*** Opening of Source data ***

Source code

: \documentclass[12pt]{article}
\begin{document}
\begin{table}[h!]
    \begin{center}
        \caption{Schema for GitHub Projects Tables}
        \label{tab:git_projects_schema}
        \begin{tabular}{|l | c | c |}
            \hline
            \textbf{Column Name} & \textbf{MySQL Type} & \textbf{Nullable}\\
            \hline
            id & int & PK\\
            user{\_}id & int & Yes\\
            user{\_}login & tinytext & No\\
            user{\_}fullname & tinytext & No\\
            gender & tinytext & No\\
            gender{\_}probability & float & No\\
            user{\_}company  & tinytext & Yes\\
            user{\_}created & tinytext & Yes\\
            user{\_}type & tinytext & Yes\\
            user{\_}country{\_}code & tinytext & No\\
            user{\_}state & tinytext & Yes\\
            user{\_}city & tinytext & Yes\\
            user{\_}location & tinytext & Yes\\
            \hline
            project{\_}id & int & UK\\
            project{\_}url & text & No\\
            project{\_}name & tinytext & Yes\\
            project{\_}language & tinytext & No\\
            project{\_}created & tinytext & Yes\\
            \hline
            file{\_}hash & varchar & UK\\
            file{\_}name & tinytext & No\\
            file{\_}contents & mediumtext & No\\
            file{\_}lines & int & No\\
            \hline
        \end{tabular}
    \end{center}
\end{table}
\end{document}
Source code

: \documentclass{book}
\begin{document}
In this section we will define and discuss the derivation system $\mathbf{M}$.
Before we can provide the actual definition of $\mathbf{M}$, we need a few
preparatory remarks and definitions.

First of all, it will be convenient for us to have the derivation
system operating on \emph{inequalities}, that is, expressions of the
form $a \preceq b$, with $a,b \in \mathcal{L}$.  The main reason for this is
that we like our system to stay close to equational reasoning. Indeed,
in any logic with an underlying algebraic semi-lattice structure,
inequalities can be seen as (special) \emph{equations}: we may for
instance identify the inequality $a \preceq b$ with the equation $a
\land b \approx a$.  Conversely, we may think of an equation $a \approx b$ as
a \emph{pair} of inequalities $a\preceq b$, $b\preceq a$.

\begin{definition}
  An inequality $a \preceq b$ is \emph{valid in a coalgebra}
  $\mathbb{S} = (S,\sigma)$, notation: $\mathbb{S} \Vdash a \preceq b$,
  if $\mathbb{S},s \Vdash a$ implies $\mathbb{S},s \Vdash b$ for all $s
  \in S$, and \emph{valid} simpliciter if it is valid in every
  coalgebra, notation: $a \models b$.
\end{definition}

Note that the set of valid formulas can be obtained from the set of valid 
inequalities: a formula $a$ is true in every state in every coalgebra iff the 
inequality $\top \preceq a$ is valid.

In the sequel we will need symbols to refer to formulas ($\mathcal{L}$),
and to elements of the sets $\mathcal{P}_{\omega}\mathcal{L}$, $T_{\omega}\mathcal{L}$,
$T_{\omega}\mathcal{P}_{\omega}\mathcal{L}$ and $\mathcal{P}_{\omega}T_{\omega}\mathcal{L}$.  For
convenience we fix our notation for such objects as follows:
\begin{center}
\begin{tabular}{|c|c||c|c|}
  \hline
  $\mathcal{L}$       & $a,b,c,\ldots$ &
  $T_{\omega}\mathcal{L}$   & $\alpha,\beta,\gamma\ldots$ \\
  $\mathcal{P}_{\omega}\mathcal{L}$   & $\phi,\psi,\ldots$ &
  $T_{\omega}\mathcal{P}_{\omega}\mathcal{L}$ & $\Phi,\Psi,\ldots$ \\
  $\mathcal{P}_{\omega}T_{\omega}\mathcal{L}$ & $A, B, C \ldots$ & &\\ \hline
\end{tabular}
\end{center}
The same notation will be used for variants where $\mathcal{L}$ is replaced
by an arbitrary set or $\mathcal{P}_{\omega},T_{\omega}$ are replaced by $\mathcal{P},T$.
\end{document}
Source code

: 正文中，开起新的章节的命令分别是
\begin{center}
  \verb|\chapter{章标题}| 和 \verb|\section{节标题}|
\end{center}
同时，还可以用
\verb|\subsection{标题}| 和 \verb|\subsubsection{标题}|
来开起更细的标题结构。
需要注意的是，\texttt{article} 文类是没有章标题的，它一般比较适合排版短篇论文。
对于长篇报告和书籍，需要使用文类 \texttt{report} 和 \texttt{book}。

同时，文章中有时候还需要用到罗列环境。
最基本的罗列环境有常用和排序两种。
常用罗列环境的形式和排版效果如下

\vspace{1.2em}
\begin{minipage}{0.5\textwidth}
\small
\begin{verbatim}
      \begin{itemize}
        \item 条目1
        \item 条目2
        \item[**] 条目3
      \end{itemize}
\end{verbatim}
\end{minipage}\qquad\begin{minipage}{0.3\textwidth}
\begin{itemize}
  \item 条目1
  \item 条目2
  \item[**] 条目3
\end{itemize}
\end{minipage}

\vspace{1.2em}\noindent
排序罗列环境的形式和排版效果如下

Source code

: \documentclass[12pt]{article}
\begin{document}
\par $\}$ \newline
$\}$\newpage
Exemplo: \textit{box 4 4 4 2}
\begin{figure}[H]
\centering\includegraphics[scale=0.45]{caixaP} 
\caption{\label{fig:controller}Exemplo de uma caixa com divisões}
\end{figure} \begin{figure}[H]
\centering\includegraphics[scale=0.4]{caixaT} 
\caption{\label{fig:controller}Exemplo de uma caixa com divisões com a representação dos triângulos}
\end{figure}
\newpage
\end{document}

*** Close of Source data ***

» Problem to solve:
Return every record above exactly as written.

» Solution:
Source code

: \documentclass[12pt]{article}
\begin{document}
\begin{table}[h!]
    \begin{center}
        \caption{Schema for GitHub Projects Tables}
        \label{tab:git_projects_schema}
        \begin{tabular}{|l | c | c |}
            \hline
            \textbf{Column Name} & \textbf{MySQL Type} & \textbf{Nullable}\\
            \hline
            id & int & PK\\
            user{\_}id & int & Yes\\
            user{\_}login & tinytext & No\\
            user{\_}fullname & tinytext & No\\
            gender & tinytext & No\\
            gender{\_}probability & float & No\\
            user{\_}company  & tinytext & Yes\\
            user{\_}created & tinytext & Yes\\
            user{\_}type & tinytext & Yes\\
            user{\_}country{\_}code & tinytext & No\\
            user{\_}state & tinytext & Yes\\
            user{\_}city & tinytext & Yes\\
            user{\_}location & tinytext & Yes\\
            \hline
            project{\_}id & int & UK\\
            project{\_}url & text & No\\
            project{\_}name & tinytext & Yes\\
            project{\_}language & tinytext & No\\
            project{\_}created & tinytext & Yes\\
            \hline
            file{\_}hash & varchar & UK\\
            file{\_}name & tinytext & No\\
            file{\_}contents & mediumtext & No\\
            file{\_}lines & int & No\\
            \hline
        \end{tabular}
    \end{center}
\end{table}
\end{document}
Source code

: \documentclass{book}
\begin{document}
In this section we will define and discuss the derivation system $\mathbf{M}$.
Before we can provide the actual definition of $\mathbf{M}$, we need a few
preparatory remarks and definitions.

First of all, it will be convenient for us to have the derivation
system operating on \emph{inequalities}, that is, expressions of the
form $a \preceq b$, with $a,b \in \mathcal{L}$.  The main reason for this is
that we like our system to stay close to equational reasoning. Indeed,
in any logic with an underlying algebraic semi-lattice structure,
inequalities can be seen as (special) \emph{equations}: we may for
instance identify the inequality $a \preceq b$ with the equation $a
\land b \approx a$.  Conversely, we may think of an equation $a \approx b$ as
a \emph{pair} of inequalities $a\preceq b$, $b\preceq a$.

\begin{definition}
  An inequality $a \preceq b$ is \emph{valid in a coalgebra}
  $\mathbb{S} = (S,\sigma)$, notation: $\mathbb{S} \Vdash a \preceq b$,
  if $\mathbb{S},s \Vdash a$ implies $\mathbb{S},s \Vdash b$ for all $s
  \in S$, and \emph{valid} simpliciter if it is valid in every
  coalgebra, notation: $a \models b$.
\end{definition}

Note that the set of valid formulas can be obtained from the set of valid 
inequalities: a formula $a$ is true in every state in every coalgebra iff the 
inequality $\top \preceq a$ is valid.

In the sequel we will need symbols to refer to formulas ($\mathcal{L}$),
and to elements of the sets $\mathcal{P}_{\omega}\mathcal{L}$, $T_{\omega}\mathcal{L}$,
$T_{\omega}\mathcal{P}_{\omega}\mathcal{L}$ and $\mathcal{P}_{\omega}T_{\omega}\mathcal{L}$.  For
convenience we fix our notation for such objects as follows:
\begin{center}
\begin{tabular}{|c|c||c|c|}
  \hline
  $\mathcal{L}$       & $a,b,c,\ldots$ &
  $T_{\omega}\mathcal{L}$   & $\alpha,\beta,\gamma\ldots$ \\
  $\mathcal{P}_{\omega}\mathcal{L}$   & $\phi,\psi,\ldots$ &
  $T_{\omega}\mathcal{P}_{\omega}\mathcal{L}$ & $\Phi,\Psi,\ldots$ \\
  $\mathcal{P}_{\omega}T_{\omega}\mathcal{L}$ & $A, B, C \ldots$ & &\\ \hline
\end{tabular}
\end{center}
The same notation will be used for variants where $\mathcal{L}$ is replaced
by an arbitrary set or $\mathcal{P}_{\omega},T_{\omega}$ are replaced by $\mathcal{P},T$.
\end{document}
Source code

: 正文中，开起新的章节的命令分别是
\begin{center}
  \verb|\chapter{章标题}| 和 \verb|\section{节标题}|
\end{center}
同时，还可以用
\verb|\subsection{标题}| 和 \verb|\subsubsection{标题}|
来开起更细的标题结构。
需要注意的是，\texttt{article} 文类是没有章标题的，它一般比较适合排版短篇论文。
对于长篇报告和书籍，需要使用文类 \texttt{report} 和 \texttt{book}。

同时，文章中有时候还需要用到罗列环境。
最基本的罗列环境有常用和排序两种。
常用罗列环境的形式和排版效果如下

\vspace{1.2em}
\begin{minipage}{0.5\textwidth}
\small
\begin{verbatim}
      \begin{itemize}
        \item 条目1
        \item 条目2
        \item[**] 条目3
      \end{itemize}
\end{verbatim}
\end{minipage}\qquad\begin{minipage}{0.3\textwidth}
\begin{itemize}
  \item 条目1
  \item 条目2
  \item[**] 条目3
\end{itemize}
\end{minipage}

\vspace{1.2em}\noindent
排序罗列环境的形式和排版效果如下

Source code

: \documentclass[12pt]{article}
\begin{document}
\par $\}$ \newline
$\}$\newpage
Exemplo: \textit{box 4 4 4 2}
\begin{figure}[H]
\centering\includegraphics[scale=0.45]{caixaP} 
\caption{\label{fig:controller}Exemplo de uma caixa com divisões}
\end{figure} \begin{figure}[H]
\centering\includegraphics[scale=0.4]{caixaT} 
\caption{\label{fig:controller}Exemplo de uma caixa com divisões com a representação dos triângulos}
\end{figure}
\newpage
\end{document}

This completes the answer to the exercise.